This project has moved and is read-only. For the latest updates, please go here.

Newer Encryption standards and Co-Processor/GPU Acceleration

Topics: Feature Requests
Nov 20, 2014 at 10:03 PM
I wanted to know if you plan on adding three-fish and the other newer generation of encryption along with adding support for Xeon Phi and GPU acceleration.
Nov 20, 2014 at 10:43 PM
Nothing is planned yet on this. It is not always a good idea to include every brand new algorithm (Threefish is quiet young and some interesting attacks on its reduced form were found lately). It is important to give some time for additional reviews and studies, especially knowing that the current algorithms offer a very good level of security.

As for the hardware side, adding support for new CPU capabilities will be added depending on the real need and its popularity. Usually, this kind of hardware integration can take up to a year to complete, so it's necessity to study all potential benefits before investing so much time and effort. The case of the AES integration is a good example as it was clear at the time that the benefits will be huge and Intel decided to include it in most of its recent CPUs.

The GPU acceleration for disk encryption has been studied long time ago (This 2009 paper is the most popular) and while it certainly will bring a huge performance gain, it is something difficult to implement in a robust and reliable way and the hardware compatibility is a big headache. At this stage, I don't think GPU support will ever be included but we keep the door open especially with regards to external contributions on this.
Nov 20, 2014 at 11:09 PM
Edited Nov 20, 2014 at 11:11 PM
What about Intel Xeon Phi co-processor? shouldn't that be easy to implement? In the next year or so, I personally would be interested using PCI-E SSDs as encrypted volumes but the speed would still be throttled with cascading encryption on a dual socket HEDT


Does the fact that its x86/64bit not make it easy to implement?
Nov 20, 2014 at 11:40 PM
Indeed the Xeon Phi coprocessor is very interesting for parallel programming and vectorization. I'm no expert on this CPU and I never had one but my understanding is that the logic of a program should be modified to be more vector friendly and to change the memory handling in order to benefit from all the capabilities of this CPU. This would me an overhaul of the current internal architecture to accommodate these constraints which will force us to have two different sets of the internal engine depending on the hardware. At this stage, it seems far more costly to develop and maintain than let's say the support of the AES instruction.

Of course, I may be wrong in my assessment so don't hesitate, you or any reader, to correct me or propose other arguments.
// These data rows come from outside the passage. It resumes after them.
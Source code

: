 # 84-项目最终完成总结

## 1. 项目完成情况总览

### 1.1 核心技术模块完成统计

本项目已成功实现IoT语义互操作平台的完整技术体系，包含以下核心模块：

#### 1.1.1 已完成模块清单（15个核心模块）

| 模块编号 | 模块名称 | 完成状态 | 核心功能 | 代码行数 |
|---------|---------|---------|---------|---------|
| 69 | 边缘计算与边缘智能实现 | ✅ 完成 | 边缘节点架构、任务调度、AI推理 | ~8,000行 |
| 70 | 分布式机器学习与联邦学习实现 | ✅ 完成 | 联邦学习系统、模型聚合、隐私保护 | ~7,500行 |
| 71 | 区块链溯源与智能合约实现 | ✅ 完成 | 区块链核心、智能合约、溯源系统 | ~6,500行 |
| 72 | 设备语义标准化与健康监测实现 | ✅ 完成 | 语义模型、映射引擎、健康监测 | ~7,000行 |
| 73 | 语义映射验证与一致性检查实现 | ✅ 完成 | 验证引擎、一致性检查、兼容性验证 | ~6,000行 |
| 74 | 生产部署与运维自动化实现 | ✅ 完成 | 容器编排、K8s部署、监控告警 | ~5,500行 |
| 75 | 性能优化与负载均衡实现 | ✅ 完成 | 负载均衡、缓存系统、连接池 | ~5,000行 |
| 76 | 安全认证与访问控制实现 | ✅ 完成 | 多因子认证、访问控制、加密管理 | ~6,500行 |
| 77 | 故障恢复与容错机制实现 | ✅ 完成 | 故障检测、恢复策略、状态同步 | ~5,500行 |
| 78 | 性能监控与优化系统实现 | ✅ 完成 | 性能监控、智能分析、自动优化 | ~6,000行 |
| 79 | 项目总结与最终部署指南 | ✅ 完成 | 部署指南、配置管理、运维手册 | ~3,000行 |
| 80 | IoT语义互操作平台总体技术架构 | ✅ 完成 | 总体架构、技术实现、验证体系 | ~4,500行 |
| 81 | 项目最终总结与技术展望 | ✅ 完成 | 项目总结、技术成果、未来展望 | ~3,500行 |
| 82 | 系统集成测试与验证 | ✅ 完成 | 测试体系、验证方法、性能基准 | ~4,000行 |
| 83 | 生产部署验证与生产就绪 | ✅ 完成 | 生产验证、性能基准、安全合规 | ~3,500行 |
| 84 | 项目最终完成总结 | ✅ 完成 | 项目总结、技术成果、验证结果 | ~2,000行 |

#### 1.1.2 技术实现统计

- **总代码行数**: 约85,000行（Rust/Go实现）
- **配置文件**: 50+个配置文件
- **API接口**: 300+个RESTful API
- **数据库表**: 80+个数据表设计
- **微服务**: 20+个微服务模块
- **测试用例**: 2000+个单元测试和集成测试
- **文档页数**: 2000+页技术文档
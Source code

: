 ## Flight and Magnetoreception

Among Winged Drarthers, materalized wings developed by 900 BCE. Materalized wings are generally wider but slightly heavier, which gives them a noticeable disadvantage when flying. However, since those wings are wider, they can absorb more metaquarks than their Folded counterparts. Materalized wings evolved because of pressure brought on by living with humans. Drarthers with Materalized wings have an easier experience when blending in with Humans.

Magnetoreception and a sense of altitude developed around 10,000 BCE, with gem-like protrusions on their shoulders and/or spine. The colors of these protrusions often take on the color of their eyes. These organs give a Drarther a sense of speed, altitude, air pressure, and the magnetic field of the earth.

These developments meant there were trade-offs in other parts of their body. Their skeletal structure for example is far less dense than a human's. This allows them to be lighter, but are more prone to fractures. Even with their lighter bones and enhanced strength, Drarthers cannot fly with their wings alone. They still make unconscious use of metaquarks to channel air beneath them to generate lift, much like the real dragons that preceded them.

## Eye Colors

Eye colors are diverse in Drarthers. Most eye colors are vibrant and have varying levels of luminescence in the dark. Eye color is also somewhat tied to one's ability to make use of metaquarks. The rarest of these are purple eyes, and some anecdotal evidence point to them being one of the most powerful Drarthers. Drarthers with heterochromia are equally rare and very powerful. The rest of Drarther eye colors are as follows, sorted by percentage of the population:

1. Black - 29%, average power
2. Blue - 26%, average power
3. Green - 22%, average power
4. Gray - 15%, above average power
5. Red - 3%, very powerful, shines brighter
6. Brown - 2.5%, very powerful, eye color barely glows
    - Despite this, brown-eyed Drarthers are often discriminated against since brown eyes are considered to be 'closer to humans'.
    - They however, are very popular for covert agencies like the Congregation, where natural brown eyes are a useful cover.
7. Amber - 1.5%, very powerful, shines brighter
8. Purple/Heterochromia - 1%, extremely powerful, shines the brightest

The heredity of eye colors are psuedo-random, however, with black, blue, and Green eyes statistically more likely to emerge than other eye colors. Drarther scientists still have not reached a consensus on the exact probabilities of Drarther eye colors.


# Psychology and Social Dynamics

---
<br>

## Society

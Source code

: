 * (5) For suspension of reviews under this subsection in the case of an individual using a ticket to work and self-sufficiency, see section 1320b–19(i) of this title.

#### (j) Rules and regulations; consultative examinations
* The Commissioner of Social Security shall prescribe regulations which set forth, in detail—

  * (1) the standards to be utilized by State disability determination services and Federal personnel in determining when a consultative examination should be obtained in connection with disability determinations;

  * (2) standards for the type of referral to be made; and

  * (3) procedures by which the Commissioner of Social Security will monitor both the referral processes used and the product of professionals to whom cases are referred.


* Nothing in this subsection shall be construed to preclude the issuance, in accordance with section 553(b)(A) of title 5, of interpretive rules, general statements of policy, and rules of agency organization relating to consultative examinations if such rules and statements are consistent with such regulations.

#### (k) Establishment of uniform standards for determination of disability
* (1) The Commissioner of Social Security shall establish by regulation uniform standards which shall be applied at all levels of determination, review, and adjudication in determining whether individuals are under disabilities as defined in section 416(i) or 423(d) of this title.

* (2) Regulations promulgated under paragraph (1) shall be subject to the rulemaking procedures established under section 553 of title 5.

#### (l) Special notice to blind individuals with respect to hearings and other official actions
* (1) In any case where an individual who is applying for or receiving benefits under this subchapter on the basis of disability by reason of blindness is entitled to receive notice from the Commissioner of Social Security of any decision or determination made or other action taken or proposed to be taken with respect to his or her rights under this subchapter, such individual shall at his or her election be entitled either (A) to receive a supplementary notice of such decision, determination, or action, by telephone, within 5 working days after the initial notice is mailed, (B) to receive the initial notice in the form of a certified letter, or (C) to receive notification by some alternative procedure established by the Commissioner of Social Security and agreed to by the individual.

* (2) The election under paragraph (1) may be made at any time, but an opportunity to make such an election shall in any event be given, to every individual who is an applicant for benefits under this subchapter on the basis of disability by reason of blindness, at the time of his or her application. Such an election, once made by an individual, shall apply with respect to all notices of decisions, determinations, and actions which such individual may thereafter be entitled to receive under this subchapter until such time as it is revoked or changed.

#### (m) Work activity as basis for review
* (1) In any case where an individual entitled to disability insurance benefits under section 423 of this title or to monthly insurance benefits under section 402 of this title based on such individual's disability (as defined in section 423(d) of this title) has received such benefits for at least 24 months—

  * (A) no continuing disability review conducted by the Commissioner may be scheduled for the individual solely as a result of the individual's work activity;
Anyway, the cascade encryption comes with a big performance price and we certainly need to think of way to optimize it.
Nov 21, 2014 at 12:15 AM
Even any support would really help performance in my eyes. A Xeon Phi would be multitudes better then a standard 8 core CPU. Is one of the larger issues with adding support is not having access to one? I bet you could get Intel to send you one for testing. Worse case if your serious on adding Xeon Phi to your support I might considering just lending you one down the road if it means you'll actually support it.
Nov 21, 2014 at 10:03 PM
Thank you for your proposal.
The issue is the limited development resources compared to all needed features. So, we have to manage priorities.
The top most needed feature now is the support of UEFI and GPT partitions. Without it, full system encryption can't be used on all recent machines. This is a very challenging technically and it is difficult to say when it will be completely supported.

Adding support for new CPU features like in Xeon Phi is also important and we will eventually work on it.
Nov 21, 2014 at 10:42 PM
no problem at all. I understand exactly the issue. I just wanted to make sure there wasn't anything I could do. I didn't even know UEFI and GPT were not even supported at the moment. That definitely is a higher priority :) I would assume then the new command line stuff i have read about being worked on for PCI-E cards is not even available? Is it MVE or something like that?